+++ Record extracts +++
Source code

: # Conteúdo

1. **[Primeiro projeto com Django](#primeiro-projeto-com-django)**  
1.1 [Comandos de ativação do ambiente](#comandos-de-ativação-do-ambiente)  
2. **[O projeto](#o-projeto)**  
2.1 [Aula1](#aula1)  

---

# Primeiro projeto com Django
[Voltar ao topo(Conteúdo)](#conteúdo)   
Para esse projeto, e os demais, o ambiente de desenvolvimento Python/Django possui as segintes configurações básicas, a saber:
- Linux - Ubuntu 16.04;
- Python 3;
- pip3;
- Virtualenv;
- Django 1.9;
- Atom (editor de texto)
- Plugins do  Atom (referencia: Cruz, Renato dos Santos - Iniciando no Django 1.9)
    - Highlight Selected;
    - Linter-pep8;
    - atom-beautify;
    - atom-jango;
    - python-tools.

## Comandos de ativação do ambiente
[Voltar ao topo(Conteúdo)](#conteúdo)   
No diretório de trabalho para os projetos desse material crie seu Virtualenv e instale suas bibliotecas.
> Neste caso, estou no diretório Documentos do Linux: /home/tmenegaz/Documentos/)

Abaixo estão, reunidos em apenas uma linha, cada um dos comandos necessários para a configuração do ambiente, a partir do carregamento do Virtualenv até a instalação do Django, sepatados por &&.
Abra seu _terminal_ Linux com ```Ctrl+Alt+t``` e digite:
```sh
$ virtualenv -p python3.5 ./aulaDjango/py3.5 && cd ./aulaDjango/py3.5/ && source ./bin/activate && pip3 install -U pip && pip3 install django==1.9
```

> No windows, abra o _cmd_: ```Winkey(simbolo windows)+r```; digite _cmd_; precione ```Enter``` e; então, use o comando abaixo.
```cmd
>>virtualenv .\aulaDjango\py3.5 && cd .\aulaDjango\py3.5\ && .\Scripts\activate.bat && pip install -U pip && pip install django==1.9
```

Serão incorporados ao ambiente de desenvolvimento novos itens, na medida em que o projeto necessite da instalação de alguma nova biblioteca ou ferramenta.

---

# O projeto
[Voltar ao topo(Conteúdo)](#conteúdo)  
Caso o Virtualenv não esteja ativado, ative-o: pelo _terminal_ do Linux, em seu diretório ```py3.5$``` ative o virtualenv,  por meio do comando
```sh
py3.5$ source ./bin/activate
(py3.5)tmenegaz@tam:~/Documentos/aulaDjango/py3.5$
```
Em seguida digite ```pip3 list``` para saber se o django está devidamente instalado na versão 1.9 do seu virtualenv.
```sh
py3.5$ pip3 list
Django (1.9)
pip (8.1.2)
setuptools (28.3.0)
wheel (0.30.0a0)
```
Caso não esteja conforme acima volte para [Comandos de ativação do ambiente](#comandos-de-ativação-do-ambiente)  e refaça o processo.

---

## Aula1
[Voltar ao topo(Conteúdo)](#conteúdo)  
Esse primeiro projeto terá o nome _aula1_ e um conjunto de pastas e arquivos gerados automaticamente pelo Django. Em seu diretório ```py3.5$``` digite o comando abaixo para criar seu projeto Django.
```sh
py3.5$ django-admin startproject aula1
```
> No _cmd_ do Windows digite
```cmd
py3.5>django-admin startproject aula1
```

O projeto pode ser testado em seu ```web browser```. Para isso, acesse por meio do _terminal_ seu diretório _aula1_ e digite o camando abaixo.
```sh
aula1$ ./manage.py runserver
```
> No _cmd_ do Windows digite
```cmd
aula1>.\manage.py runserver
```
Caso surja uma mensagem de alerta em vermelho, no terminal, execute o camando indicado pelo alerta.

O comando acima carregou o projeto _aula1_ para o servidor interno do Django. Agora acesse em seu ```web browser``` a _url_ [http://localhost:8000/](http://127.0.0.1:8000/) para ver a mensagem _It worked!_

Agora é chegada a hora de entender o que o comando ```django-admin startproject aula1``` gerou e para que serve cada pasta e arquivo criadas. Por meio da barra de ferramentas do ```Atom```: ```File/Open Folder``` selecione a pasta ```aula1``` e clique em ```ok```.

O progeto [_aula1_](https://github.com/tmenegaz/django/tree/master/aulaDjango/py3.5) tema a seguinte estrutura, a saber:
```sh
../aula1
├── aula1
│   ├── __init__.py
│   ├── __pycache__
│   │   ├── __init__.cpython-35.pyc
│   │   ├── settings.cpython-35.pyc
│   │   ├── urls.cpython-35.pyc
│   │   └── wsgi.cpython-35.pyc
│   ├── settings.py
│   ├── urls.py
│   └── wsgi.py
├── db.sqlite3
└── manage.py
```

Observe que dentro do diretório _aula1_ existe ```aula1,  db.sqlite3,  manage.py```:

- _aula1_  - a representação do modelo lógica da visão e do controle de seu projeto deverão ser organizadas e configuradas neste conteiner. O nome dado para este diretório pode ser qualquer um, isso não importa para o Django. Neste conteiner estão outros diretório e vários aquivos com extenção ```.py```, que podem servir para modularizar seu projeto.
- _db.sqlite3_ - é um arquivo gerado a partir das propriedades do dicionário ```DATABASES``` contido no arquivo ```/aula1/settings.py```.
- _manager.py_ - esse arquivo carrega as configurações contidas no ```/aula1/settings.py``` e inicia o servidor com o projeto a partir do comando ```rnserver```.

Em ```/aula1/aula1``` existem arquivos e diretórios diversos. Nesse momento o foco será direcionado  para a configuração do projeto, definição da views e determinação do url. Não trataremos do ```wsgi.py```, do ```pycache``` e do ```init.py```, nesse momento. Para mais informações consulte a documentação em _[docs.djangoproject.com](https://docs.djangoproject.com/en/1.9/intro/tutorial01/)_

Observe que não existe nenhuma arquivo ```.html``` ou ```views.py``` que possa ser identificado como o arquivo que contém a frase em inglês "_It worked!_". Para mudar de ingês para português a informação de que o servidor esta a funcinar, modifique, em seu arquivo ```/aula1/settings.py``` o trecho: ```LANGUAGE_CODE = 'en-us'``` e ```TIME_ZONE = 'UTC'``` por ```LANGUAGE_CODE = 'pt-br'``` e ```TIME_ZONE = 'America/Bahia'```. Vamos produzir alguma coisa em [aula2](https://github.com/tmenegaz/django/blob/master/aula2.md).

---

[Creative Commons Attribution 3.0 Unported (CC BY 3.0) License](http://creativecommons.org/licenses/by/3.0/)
+++
Retype all of the records above without a single alteration.

Source code

: # Conteúdo

1. **[Primeiro projeto com Django](#primeiro-projeto-com-django)**  
1.1 [Comandos de ativação do ambiente](#comandos-de-ativação-do-ambiente)  
2. **[O projeto](#o-projeto)**  
2.1 [Aula1](#aula1)  

---

# Primeiro projeto com Django
[Voltar ao topo(Conteúdo)](#conteúdo)   
Para esse projeto, e os demais, o ambiente de desenvolvimento Python/Django possui as segintes configurações básicas, a saber:
- Linux - Ubuntu 16.04;
- Python 3;
- pip3;
- Virtualenv;
- Django 1.9;
- Atom (editor de texto)
- Plugins do  Atom (referencia: Cruz, Renato dos Santos - Iniciando no Django 1.9)
    - Highlight Selected;
    - Linter-pep8;
    - atom-beautify;
    - atom-jango;
    - python-tools.

## Comandos de ativação do ambiente
[Voltar ao topo(Conteúdo)](#conteúdo)   
No diretório de trabalho para os projetos desse material crie seu Virtualenv e instale suas bibliotecas.
> Neste caso, estou no diretório Documentos do Linux: /home/tmenegaz/Documentos/)

Abaixo estão, reunidos em apenas uma linha, cada um dos comandos necessários para a configuração do ambiente, a partir do carregamento do Virtualenv até a instalação do Django, sepatados por &&.
Abra seu _terminal_ Linux com ```Ctrl+Alt+t``` e digite:
```sh
$ virtualenv -p python3.5 ./aulaDjango/py3.5 && cd ./aulaDjango/py3.5/ && source ./bin/activate && pip3 install -U pip && pip3 install django==1.9
```

> No windows, abra o _cmd_: ```Winkey(simbolo windows)+r```; digite _cmd_; precione ```Enter``` e; então, use o comando abaixo.
```cmd
>>virtualenv .\aulaDjango\py3.5 && cd .\aulaDjango\py3.5\ && .\Scripts\activate.bat && pip install -U pip && pip install django==1.9
```

Serão incorporados ao ambiente de desenvolvimento novos itens, na medida em que o projeto necessite da instalação de alguma nova biblioteca ou ferramenta.

---

# O projeto
[Voltar ao topo(Conteúdo)](#conteúdo)  
Caso o Virtualenv não esteja ativado, ative-o: pelo _terminal_ do Linux, em seu diretório ```py3.5$``` ative o virtualenv,  por meio do comando
```sh
py3.5$ source ./bin/activate
(py3.5)tmenegaz@tam:~/Documentos/aulaDjango/py3.5$
```
Em seguida digite ```pip3 list``` para saber se o django está devidamente instalado na versão 1.9 do seu virtualenv.
```sh
py3.5$ pip3 list
Django (1.9)
pip (8.1.2)
setuptools (28.3.0)
wheel (0.30.0a0)
```
Caso não esteja conforme acima volte para [Comandos de ativação do ambiente](#comandos-de-ativação-do-ambiente)  e refaça o processo.

---

## Aula1
[Voltar ao topo(Conteúdo)](#conteúdo)  
Esse primeiro projeto terá o nome _aula1_ e um conjunto de pastas e arquivos gerados automaticamente pelo Django. Em seu diretório ```py3.5$``` digite o comando abaixo para criar seu projeto Django.
```sh
py3.5$ django-admin startproject aula1
```
> No _cmd_ do Windows digite
```cmd
py3.5>django-admin startproject aula1
```

O projeto pode ser testado em seu ```web browser```. Para isso, acesse por meio do _terminal_ seu diretório _aula1_ e digite o camando abaixo.
```sh
aula1$ ./manage.py runserver
```
> No _cmd_ do Windows digite
```cmd
aula1>.\manage.py runserver
```
Caso surja uma mensagem de alerta em vermelho, no terminal, execute o camando indicado pelo alerta.

O comando acima carregou o projeto _aula1_ para o servidor interno do Django. Agora acesse em seu ```web browser``` a _url_ [http://localhost:8000/](http://127.0.0.1:8000/) para ver a mensagem _It worked!_

Agora é chegada a hora de entender o que o comando ```django-admin startproject aula1``` gerou e para que serve cada pasta e arquivo criadas. Por meio da barra de ferramentas do ```Atom```: ```File/Open Folder``` selecione a pasta ```aula1``` e clique em ```ok```.

O progeto [_aula1_](https://github.com/tmenegaz/django/tree/master/aulaDjango/py3.5) tema a seguinte estrutura, a saber:
```sh
../aula1
├── aula1
│   ├── __init__.py
│   ├── __pycache__
│   │   ├── __init__.cpython-35.pyc
│   │   ├── settings.cpython-35.pyc
│   │   ├── urls.cpython-35.pyc
│   │   └── wsgi.cpython-35.pyc
│   ├── settings.py
│   ├── urls.py
│   └── wsgi.py
├── db.sqlite3
└── manage.py
```

Observe que dentro do diretório _aula1_ existe ```aula1,  db.sqlite3,  manage.py```:

- _aula1_  - a representação do modelo lógica da visão e do controle de seu projeto deverão ser organizadas e configuradas neste conteiner. O nome dado para este diretório pode ser qualquer um, isso não importa para o Django. Neste conteiner estão outros diretório e vários aquivos com extenção ```.py```, que podem servir para modularizar seu projeto.
- _db.sqlite3_ - é um arquivo gerado a partir das propriedades do dicionário ```DATABASES``` contido no arquivo ```/aula1/settings.py```.
- _manager.py_ - esse arquivo carrega as configurações contidas no ```/aula1/settings.py``` e inicia o servidor com o projeto a partir do comando ```rnserver```.

Em ```/aula1/aula1``` existem arquivos e diretórios diversos. Nesse momento o foco será direcionado  para a configuração do projeto, definição da views e determinação do url. Não trataremos do ```wsgi.py```, do ```pycache``` e do ```init.py```, nesse momento. Para mais informações consulte a documentação em _[docs.djangoproject.com](https://docs.djangoproject.com/en/1.9/intro/tutorial01/)_

Observe que não existe nenhuma arquivo ```.html``` ou ```views.py``` que possa ser identificado como o arquivo que contém a frase em inglês "_It worked!_". Para mudar de ingês para português a informação de que o servidor esta a funcinar, modifique, em seu arquivo ```/aula1/settings.py``` o trecho: ```LANGUAGE_CODE = 'en-us'``` e ```TIME_ZONE = 'UTC'``` por ```LANGUAGE_CODE = 'pt-br'``` e ```TIME_ZONE = 'America/Bahia'```. Vamos produzir alguma coisa em [aula2](https://github.com/tmenegaz/django/blob/master/aula2.md).

---

[Creative Commons Attribution 3.0 Unported (CC BY 3.0) License](http://creativecommons.org/licenses/by/3.0/)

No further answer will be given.